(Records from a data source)
▶
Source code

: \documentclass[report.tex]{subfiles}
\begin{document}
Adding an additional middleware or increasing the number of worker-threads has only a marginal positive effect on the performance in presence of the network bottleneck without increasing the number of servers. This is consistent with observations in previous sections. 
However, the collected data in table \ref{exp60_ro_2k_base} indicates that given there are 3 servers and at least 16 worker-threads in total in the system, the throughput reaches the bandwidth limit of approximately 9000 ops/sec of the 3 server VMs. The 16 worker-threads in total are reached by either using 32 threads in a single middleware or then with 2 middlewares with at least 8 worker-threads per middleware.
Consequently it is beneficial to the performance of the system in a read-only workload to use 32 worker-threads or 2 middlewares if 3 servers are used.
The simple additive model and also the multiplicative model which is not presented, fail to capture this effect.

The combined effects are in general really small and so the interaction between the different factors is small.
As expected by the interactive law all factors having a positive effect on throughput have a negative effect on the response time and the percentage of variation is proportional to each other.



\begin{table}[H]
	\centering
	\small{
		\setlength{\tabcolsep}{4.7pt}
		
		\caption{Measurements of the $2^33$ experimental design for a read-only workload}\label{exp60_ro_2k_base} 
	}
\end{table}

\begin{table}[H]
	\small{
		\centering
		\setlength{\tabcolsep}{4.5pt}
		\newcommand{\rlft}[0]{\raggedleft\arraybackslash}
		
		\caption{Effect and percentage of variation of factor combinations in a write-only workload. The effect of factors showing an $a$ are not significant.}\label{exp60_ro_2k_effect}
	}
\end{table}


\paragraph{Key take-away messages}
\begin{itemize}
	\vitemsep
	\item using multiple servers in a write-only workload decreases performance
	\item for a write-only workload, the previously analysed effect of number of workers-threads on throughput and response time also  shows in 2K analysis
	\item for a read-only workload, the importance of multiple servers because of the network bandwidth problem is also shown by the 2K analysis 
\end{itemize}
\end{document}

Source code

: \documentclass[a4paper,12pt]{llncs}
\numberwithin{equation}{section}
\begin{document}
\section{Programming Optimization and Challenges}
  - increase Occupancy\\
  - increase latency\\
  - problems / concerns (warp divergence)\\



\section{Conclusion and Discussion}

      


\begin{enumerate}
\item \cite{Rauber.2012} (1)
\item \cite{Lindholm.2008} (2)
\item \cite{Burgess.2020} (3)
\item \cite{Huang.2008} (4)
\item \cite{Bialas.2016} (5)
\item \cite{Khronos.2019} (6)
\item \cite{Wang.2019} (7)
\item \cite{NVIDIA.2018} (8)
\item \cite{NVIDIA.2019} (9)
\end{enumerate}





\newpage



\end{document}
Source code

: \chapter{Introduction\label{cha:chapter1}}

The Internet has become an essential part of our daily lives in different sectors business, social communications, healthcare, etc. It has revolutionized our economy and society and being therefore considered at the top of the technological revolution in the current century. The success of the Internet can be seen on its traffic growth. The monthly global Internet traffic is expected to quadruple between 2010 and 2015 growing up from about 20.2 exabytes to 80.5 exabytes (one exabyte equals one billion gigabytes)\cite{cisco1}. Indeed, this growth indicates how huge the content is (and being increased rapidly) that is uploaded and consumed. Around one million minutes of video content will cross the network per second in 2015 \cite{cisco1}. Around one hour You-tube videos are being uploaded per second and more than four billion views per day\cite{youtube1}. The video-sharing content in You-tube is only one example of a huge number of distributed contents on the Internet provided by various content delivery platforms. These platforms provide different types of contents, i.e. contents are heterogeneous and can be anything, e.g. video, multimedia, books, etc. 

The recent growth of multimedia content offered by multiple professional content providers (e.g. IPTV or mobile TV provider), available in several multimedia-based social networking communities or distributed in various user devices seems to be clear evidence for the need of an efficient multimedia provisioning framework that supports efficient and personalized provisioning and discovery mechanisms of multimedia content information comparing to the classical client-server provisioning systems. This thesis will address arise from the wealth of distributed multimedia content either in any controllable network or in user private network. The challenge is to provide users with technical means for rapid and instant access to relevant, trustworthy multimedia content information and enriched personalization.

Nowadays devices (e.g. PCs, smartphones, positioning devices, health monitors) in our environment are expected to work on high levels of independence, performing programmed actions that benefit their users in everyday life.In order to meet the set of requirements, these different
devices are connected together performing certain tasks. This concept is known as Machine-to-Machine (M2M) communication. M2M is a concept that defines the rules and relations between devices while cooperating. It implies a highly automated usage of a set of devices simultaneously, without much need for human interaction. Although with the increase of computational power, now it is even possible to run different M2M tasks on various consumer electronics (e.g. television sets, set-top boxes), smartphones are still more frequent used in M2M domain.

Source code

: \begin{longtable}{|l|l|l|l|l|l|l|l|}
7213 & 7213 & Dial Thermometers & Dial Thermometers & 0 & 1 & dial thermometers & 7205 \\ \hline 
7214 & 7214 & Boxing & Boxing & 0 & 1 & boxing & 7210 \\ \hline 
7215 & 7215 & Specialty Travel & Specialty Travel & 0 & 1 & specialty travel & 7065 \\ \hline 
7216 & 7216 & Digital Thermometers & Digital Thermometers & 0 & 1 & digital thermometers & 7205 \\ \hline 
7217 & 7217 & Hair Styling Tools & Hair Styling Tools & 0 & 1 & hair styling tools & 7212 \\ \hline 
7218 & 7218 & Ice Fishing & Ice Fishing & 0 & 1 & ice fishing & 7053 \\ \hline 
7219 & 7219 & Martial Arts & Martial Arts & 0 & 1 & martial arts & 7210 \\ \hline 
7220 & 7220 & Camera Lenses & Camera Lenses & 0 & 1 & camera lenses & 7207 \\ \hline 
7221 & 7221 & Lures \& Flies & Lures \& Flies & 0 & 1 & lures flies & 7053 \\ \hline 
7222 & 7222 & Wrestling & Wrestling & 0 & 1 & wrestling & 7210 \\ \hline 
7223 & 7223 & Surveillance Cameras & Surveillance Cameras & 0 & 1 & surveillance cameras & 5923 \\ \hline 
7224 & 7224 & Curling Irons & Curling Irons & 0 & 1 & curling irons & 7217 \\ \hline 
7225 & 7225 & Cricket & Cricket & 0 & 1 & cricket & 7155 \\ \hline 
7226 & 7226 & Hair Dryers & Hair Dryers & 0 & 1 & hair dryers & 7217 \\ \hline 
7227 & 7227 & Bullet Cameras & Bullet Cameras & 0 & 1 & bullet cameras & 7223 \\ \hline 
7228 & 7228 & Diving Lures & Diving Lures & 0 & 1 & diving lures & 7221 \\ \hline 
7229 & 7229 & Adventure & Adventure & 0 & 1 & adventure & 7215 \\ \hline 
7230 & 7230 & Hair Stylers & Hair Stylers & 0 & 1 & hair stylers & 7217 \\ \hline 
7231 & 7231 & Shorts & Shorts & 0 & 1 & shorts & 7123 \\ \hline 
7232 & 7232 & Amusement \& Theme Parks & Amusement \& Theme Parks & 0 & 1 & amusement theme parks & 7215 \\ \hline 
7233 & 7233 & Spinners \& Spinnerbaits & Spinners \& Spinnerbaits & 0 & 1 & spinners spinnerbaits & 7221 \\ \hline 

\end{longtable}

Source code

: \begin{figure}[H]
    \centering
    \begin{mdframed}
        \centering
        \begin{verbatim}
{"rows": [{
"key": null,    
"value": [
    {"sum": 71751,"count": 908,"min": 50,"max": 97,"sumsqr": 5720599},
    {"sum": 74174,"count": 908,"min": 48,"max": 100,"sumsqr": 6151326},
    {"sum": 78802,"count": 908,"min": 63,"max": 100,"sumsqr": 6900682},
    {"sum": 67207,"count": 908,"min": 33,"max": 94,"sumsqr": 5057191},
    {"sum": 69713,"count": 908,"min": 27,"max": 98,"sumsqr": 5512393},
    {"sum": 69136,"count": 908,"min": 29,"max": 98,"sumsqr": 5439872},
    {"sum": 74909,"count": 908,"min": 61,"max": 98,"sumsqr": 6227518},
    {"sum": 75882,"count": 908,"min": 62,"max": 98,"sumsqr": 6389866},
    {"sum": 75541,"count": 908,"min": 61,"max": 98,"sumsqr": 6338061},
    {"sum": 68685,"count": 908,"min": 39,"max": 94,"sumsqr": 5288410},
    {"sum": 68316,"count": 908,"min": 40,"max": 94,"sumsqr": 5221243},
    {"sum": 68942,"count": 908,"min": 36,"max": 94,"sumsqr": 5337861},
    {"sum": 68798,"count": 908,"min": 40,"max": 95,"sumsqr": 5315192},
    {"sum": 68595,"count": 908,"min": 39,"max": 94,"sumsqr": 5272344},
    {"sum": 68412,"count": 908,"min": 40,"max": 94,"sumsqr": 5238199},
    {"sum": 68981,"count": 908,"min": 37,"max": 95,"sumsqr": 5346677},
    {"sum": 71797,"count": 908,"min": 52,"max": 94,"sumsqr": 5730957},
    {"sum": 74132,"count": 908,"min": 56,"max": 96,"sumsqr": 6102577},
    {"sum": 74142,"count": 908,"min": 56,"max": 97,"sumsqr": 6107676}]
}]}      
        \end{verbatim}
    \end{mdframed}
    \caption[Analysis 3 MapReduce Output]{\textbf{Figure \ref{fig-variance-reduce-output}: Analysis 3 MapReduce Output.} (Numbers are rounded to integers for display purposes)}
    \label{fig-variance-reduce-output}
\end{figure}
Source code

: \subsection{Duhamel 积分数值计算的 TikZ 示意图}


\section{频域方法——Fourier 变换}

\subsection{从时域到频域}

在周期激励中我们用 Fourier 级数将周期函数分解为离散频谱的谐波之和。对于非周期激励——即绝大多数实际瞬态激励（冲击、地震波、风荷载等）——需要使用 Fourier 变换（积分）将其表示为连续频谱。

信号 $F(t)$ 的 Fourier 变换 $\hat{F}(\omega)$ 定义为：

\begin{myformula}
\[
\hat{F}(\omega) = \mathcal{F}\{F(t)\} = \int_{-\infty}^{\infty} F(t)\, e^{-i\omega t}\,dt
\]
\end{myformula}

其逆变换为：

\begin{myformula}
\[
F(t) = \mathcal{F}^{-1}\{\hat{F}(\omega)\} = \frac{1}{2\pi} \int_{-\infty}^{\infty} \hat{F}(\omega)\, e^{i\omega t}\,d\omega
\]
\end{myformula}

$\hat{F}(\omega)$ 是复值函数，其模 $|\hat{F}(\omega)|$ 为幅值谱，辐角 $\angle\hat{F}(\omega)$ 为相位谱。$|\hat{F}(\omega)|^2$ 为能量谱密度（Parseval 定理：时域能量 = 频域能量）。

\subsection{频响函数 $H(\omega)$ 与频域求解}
◀
__Instructions for the task__.
Above are the records. Copy the lines beginning at the one that has "7217 & 7217" and ending with the one that has "7218 & 7218", unchanged.

__Result__.
7217 & 7217 & Hair Styling Tools & Hair Styling Tools & 0 & 1 & hair styling tools & 7212 \\ \hline 
7218 & 7218 & Ice Fishing & Ice Fishing & 0 & 1 & ice fishing & 7053 \\ \hline 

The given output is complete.